Required action - Please repeat the lines below exactly. Begin with the line containing "keisei, アコースティックギター: 森羅）" and go on through the line containing "2016, 2017 テーマソング「saku\*life」".
Segment Start: Available data
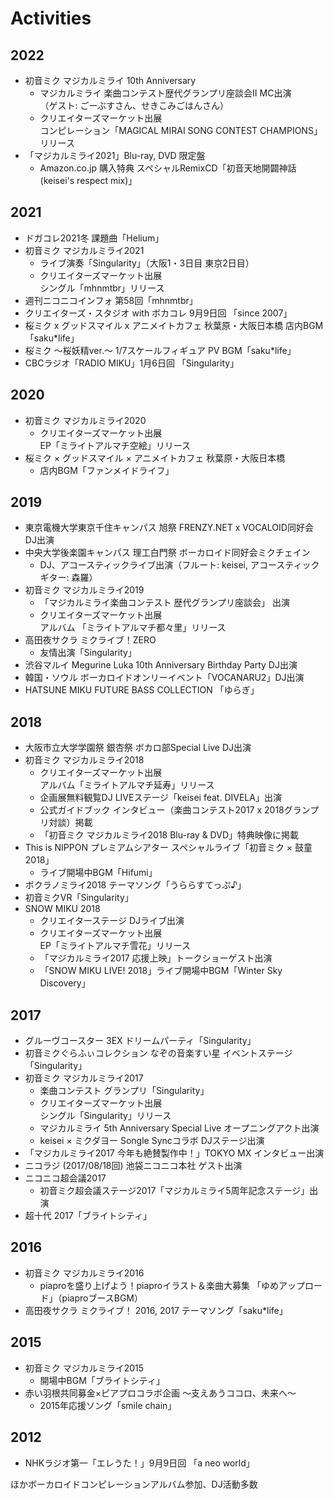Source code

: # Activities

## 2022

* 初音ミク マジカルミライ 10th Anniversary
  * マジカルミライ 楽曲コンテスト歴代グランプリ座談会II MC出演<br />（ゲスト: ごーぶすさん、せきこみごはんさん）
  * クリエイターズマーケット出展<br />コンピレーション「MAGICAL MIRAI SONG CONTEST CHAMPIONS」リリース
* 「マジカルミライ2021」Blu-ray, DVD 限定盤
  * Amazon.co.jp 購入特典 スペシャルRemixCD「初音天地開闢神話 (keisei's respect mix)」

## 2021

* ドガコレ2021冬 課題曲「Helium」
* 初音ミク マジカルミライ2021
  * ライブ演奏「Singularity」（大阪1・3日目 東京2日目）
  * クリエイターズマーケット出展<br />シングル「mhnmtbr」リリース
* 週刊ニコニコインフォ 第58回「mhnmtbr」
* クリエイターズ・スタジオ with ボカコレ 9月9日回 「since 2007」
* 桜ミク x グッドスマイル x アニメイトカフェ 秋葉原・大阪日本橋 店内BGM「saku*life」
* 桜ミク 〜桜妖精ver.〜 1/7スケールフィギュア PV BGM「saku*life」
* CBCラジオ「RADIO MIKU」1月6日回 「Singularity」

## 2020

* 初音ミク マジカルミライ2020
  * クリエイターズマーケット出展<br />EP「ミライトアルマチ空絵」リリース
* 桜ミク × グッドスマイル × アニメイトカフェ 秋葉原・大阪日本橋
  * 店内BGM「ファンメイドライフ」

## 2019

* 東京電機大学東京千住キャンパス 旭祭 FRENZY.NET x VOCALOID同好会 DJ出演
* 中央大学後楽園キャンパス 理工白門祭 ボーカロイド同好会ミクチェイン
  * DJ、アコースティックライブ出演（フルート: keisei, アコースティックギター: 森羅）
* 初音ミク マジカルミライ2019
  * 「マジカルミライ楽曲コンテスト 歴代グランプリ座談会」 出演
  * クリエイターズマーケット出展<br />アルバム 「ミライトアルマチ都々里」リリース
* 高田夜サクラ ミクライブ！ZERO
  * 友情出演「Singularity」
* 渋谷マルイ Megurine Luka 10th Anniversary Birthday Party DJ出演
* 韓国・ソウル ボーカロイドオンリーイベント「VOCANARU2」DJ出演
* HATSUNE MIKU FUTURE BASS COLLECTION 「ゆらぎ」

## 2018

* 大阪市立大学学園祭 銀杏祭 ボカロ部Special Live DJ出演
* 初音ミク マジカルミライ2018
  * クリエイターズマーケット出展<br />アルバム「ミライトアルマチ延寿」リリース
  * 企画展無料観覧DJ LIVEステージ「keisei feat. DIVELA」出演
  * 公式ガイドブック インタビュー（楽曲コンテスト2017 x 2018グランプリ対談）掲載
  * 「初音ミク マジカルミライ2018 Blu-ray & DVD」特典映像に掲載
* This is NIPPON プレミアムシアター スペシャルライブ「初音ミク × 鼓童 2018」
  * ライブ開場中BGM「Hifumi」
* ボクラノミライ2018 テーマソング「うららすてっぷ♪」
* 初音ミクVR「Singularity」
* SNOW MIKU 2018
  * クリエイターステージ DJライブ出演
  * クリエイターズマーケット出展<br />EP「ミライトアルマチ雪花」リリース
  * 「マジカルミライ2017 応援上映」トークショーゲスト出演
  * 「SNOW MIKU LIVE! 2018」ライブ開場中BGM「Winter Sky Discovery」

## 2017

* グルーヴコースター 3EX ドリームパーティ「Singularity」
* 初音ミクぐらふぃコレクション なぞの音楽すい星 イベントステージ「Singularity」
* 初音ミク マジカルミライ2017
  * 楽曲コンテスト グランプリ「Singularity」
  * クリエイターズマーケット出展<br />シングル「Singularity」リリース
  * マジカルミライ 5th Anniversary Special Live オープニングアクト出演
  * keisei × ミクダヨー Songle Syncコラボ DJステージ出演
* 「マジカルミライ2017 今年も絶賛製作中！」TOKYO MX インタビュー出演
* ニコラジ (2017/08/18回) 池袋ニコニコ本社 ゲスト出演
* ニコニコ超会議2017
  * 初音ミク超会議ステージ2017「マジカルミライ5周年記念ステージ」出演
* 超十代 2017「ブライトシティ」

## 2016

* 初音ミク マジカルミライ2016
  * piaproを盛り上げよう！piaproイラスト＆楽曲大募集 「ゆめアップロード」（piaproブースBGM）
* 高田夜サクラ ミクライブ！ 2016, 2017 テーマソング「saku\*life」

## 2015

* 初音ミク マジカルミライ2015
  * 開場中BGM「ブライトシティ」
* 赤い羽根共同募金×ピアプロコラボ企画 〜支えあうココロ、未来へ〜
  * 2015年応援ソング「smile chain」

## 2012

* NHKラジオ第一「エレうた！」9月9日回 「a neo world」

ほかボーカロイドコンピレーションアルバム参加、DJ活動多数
Segment End: Available data
Segment Start: Available data
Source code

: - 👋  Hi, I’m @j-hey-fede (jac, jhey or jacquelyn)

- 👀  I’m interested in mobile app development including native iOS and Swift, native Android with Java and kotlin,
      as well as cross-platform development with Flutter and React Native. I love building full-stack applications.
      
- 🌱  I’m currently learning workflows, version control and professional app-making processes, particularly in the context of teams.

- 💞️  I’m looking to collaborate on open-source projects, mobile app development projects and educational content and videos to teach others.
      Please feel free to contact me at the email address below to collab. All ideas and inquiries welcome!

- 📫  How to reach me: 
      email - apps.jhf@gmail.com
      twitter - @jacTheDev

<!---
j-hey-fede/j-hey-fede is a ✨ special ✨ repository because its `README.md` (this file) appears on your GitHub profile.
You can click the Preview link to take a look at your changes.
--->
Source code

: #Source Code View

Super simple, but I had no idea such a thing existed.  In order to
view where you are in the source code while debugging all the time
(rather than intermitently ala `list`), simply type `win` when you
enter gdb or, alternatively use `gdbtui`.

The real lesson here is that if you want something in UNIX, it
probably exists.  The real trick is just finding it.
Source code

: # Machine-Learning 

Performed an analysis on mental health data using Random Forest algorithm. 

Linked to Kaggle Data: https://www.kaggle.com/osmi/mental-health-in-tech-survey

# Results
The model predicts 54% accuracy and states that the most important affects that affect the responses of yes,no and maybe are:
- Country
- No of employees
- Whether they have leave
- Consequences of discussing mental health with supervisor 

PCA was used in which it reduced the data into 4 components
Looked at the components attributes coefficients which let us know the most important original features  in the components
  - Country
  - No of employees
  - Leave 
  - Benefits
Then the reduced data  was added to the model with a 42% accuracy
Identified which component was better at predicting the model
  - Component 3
Segment End: Available data
Segment Start: Available data
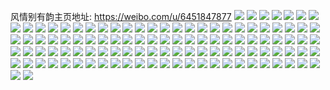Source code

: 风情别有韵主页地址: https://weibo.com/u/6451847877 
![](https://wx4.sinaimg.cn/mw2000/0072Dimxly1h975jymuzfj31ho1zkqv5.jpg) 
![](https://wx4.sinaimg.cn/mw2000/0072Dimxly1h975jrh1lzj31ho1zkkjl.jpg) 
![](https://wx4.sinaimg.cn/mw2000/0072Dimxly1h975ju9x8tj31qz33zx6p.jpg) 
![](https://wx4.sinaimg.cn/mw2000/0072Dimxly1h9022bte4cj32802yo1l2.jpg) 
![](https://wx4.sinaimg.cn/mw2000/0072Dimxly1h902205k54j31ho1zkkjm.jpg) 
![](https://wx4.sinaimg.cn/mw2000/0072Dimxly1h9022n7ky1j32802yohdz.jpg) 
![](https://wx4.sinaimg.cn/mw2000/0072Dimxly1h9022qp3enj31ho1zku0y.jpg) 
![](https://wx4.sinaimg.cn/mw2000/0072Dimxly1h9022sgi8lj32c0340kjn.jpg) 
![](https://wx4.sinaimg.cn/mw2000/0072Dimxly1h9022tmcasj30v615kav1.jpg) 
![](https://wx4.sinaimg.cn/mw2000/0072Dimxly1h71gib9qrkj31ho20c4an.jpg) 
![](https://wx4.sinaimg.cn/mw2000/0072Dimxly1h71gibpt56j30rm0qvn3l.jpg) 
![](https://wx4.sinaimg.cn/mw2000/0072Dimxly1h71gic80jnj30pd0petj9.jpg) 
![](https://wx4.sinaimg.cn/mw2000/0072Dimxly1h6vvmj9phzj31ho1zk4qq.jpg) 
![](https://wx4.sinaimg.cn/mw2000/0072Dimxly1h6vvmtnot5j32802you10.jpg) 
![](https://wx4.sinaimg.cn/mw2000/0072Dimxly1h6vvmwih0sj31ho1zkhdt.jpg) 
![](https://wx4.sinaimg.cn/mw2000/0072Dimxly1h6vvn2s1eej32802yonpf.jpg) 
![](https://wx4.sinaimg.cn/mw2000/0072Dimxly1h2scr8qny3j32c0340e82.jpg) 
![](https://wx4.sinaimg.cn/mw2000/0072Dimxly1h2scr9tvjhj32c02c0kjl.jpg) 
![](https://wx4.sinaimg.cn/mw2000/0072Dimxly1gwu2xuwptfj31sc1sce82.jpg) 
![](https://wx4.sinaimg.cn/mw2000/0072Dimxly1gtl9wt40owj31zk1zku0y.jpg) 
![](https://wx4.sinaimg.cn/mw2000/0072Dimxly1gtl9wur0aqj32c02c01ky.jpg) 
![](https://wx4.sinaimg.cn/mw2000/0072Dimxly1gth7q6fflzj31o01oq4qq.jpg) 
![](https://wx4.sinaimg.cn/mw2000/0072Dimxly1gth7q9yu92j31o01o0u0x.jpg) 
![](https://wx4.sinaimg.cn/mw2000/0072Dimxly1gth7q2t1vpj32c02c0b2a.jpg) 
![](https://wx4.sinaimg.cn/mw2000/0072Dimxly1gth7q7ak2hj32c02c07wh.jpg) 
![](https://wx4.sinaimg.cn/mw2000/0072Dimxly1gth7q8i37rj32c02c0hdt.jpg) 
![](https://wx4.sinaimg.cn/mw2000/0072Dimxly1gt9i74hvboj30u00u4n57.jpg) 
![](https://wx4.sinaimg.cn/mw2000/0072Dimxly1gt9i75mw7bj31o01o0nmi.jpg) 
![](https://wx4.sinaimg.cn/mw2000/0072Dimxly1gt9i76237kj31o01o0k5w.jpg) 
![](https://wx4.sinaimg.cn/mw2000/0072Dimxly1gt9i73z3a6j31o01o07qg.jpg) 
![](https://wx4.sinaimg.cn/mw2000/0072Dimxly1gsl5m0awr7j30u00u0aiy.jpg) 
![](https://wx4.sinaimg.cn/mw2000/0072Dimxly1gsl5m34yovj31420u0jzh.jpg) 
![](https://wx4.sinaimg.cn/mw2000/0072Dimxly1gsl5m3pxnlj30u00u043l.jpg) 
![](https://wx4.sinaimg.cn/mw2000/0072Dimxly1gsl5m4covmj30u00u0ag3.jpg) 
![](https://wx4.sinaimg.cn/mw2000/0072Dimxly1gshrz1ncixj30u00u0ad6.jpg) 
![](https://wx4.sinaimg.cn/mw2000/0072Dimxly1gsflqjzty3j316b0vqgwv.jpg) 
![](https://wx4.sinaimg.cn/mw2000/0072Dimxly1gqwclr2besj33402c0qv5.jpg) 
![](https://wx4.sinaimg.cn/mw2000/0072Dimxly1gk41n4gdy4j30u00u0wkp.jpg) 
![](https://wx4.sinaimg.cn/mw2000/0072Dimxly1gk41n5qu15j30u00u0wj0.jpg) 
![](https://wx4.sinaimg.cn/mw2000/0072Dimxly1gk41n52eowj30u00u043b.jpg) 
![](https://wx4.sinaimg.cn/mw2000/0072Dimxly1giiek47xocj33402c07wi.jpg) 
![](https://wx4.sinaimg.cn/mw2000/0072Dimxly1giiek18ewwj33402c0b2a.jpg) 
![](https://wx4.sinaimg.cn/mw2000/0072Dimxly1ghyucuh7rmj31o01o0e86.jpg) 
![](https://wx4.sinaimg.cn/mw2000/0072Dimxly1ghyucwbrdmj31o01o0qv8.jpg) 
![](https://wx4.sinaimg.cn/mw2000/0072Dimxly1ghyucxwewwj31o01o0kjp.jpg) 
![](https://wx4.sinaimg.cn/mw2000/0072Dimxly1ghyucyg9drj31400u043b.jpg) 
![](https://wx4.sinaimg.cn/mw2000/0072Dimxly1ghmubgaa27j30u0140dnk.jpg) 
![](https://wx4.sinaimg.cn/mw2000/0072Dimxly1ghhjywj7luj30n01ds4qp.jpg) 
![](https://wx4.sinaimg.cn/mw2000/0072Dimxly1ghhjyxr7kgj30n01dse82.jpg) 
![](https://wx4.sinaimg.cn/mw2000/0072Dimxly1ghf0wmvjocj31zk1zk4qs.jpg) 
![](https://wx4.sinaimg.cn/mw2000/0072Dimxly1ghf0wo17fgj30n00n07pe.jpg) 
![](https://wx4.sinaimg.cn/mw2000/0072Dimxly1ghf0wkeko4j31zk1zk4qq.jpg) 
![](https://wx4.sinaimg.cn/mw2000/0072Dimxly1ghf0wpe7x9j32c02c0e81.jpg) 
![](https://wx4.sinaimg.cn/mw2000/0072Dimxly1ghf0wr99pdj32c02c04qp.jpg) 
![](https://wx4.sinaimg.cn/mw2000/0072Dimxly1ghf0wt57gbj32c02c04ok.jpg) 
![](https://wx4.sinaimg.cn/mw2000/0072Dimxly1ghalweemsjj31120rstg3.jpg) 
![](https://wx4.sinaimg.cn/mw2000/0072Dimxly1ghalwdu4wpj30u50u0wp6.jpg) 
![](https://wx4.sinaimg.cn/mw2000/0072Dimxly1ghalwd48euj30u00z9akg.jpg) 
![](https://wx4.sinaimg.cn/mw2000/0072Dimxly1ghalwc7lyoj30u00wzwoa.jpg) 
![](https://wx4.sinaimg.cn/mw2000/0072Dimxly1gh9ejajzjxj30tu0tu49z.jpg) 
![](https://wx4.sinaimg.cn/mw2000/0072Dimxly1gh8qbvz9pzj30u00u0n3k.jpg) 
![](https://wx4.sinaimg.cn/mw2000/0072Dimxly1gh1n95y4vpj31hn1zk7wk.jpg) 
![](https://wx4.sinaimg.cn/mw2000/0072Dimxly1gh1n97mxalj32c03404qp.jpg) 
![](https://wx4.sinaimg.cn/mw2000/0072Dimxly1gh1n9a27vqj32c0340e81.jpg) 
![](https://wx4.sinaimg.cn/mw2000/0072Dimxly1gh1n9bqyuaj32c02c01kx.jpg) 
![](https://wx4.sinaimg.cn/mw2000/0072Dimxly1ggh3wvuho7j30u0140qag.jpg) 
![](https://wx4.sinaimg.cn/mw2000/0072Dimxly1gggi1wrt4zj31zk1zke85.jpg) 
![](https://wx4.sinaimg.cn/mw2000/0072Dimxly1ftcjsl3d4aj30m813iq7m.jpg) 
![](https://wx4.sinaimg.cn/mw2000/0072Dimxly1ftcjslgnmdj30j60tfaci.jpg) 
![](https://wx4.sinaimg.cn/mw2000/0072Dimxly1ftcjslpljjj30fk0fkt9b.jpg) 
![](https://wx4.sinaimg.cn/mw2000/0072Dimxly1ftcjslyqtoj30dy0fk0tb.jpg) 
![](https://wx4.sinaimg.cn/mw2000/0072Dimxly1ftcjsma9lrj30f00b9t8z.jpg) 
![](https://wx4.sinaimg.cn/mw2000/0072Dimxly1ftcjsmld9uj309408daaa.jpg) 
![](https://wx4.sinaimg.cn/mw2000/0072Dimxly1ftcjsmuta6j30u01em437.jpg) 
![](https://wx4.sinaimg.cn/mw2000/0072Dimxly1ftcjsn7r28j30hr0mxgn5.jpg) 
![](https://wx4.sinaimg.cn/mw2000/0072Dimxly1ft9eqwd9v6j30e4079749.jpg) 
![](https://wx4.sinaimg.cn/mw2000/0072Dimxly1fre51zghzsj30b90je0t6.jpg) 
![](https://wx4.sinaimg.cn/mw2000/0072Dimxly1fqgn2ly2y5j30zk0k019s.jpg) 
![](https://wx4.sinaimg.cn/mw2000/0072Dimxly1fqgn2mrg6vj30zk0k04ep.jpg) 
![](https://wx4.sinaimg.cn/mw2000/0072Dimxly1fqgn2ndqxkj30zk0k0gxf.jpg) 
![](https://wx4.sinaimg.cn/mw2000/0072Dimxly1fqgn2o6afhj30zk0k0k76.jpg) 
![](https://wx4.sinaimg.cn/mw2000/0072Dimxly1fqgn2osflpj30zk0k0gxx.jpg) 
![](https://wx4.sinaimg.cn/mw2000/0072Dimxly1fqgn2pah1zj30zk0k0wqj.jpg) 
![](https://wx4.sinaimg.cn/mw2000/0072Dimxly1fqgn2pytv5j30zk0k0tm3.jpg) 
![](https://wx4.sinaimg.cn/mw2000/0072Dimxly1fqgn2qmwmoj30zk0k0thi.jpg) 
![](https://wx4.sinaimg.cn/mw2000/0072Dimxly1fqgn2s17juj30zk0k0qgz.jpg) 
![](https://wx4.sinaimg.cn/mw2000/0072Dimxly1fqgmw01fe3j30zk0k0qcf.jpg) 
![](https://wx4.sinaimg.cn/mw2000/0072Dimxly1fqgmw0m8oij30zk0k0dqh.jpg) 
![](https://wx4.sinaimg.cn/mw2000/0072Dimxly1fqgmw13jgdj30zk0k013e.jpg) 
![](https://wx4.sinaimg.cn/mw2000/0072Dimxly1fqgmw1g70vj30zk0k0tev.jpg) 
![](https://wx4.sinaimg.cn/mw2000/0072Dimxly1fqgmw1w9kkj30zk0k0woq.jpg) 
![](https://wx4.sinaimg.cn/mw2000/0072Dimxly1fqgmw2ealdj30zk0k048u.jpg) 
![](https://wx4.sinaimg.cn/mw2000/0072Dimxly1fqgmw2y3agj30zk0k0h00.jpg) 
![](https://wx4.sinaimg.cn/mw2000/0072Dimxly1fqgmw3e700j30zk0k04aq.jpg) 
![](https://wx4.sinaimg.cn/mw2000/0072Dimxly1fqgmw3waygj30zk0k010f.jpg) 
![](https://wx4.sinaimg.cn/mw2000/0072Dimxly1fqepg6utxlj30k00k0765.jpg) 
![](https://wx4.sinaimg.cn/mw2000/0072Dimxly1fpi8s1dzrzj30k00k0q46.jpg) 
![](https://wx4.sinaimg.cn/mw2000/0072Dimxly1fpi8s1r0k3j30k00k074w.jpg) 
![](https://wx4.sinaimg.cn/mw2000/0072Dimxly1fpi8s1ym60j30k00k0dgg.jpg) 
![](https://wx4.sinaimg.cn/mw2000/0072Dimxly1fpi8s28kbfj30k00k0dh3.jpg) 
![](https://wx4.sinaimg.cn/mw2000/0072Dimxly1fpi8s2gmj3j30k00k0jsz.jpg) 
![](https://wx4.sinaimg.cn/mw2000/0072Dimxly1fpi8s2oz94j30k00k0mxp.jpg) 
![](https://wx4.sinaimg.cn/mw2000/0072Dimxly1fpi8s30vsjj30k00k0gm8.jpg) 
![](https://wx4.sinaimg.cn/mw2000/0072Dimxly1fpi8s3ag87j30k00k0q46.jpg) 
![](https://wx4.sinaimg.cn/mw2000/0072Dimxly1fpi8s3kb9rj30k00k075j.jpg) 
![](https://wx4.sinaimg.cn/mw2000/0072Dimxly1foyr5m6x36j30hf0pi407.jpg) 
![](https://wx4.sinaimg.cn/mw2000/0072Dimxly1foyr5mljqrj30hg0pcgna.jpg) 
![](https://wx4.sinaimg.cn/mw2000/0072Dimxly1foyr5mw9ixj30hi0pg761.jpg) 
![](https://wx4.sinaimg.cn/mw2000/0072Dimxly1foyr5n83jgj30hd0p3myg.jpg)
Segment End: Available data
Solution for this task -
  * DJ、アコースティックライブ出演（フルート: keisei, アコースティックギター: 森羅）
* 初音ミク マジカルミライ2019
  * 「マジカルミライ楽曲コンテスト 歴代グランプリ座談会」 出演
  * クリエイターズマーケット出展<br />アルバム 「ミライトアルマチ都々里」リリース
* 高田夜サクラ ミクライブ！ZERO
  * 友情出演「Singularity」
* 渋谷マルイ Megurine Luka 10th Anniversary Birthday Party DJ出演
* 韓国・ソウル ボーカロイドオンリーイベント「VOCANARU2」DJ出演
* HATSUNE MIKU FUTURE BASS COLLECTION 「ゆらぎ」

## 2018

* 大阪市立大学学園祭 銀杏祭 ボカロ部Special Live DJ出演
* 初音ミク マジカルミライ2018
  * クリエイターズマーケット出展<br />アルバム「ミライトアルマチ延寿」リリース
  * 企画展無料観覧DJ LIVEステージ「keisei feat. DIVELA」出演
  * 公式ガイドブック インタビュー（楽曲コンテスト2017 x 2018グランプリ対談）掲載
  * 「初音ミク マジカルミライ2018 Blu-ray & DVD」特典映像に掲載
* This is NIPPON プレミアムシアター スペシャルライブ「初音ミク × 鼓童 2018」
  * ライブ開場中BGM「Hifumi」
* ボクラノミライ2018 テーマソング「うららすてっぷ♪」
* 初音ミクVR「Singularity」
* SNOW MIKU 2018
  * クリエイターステージ DJライブ出演
  * クリエイターズマーケット出展<br />EP「ミライトアルマチ雪花」リリース
  * 「マジカルミライ2017 応援上映」トークショーゲスト出演
  * 「SNOW MIKU LIVE! 2018」ライブ開場中BGM「Winter Sky Discovery」

## 2017

* グルーヴコースター 3EX ドリームパーティ「Singularity」
* 初音ミクぐらふぃコレクション なぞの音楽すい星 イベントステージ「Singularity」
* 初音ミク マジカルミライ2017
  * 楽曲コンテスト グランプリ「Singularity」
  * クリエイターズマーケット出展<br />シングル「Singularity」リリース
  * マジカルミライ 5th Anniversary Special Live オープニングアクト出演
  * keisei × ミクダヨー Songle Syncコラボ DJステージ出演
* 「マジカルミライ2017 今年も絶賛製作中！」TOKYO MX インタビュー出演
* ニコラジ (2017/08/18回) 池袋ニコニコ本社 ゲスト出演
* ニコニコ超会議2017
  * 初音ミク超会議ステージ2017「マジカルミライ5周年記念ステージ」出演
* 超十代 2017「ブライトシティ」

## 2016

* 初音ミク マジカルミライ2016
  * piaproを盛り上げよう！piaproイラスト＆楽曲大募集 「ゆめアップロード」（piaproブースBGM）
* 高田夜サクラ ミクライブ！ 2016, 2017 テーマソング「saku\*life」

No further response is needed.